What is credit analysis?
Credit analysis entails researching and analysing the debt profile and debt servicing abilities of individuals, companies or even countries. The objective of credit analysis is to look at both the borrower and the lending facility being proposed and to assign a risk rating.
The risk rating is derived by estimating the probability of default by the borrower at a given confidence level over the life of the facility, and by estimating the amount of loss that the lender would suffer in the event of default.
A Credit Analyst, therefore, is someone who finds out the creditworthiness of an entity, either an individual or company or country depending on the demands of the situation. In the case of issuing loans, companies or individual borrowers are appraised to see if they’ve the ability to service the debt and also if it’s safe to give out the loan.

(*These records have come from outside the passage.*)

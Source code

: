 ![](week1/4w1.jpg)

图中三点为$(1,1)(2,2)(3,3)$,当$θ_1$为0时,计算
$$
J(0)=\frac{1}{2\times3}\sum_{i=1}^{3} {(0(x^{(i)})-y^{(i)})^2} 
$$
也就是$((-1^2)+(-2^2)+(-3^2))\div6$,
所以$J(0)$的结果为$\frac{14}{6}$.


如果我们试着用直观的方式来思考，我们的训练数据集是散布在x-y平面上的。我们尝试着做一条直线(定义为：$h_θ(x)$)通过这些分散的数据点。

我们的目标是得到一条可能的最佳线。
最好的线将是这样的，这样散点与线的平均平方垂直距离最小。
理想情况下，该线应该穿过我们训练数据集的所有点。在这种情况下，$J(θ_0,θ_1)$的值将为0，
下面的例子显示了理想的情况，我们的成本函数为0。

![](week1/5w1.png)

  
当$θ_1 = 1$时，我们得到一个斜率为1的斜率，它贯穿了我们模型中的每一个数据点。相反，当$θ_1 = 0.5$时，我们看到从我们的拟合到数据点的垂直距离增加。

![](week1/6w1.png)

In an instance of an individual borrower for credit card application, income streams and previous defaults will be analysed.
Whereas in a business or organisation. Credit analysis is the method by which one calculates the creditworthiness or the evaluation of the ability of a company to honor its financial obligations. The audited financial statements of a large company might be analysed when it issues or has issued bonds.
An investor or bond portfolio manager would then perform a credit analysis on companies or other debt issuing entities to measure the entity’s ability to meet its debt obligations.
In the case of countries, although more complex to analyse, the end result is the same an assessment of risk also called a ‘Credit Rating’ forms part of the credit analysis.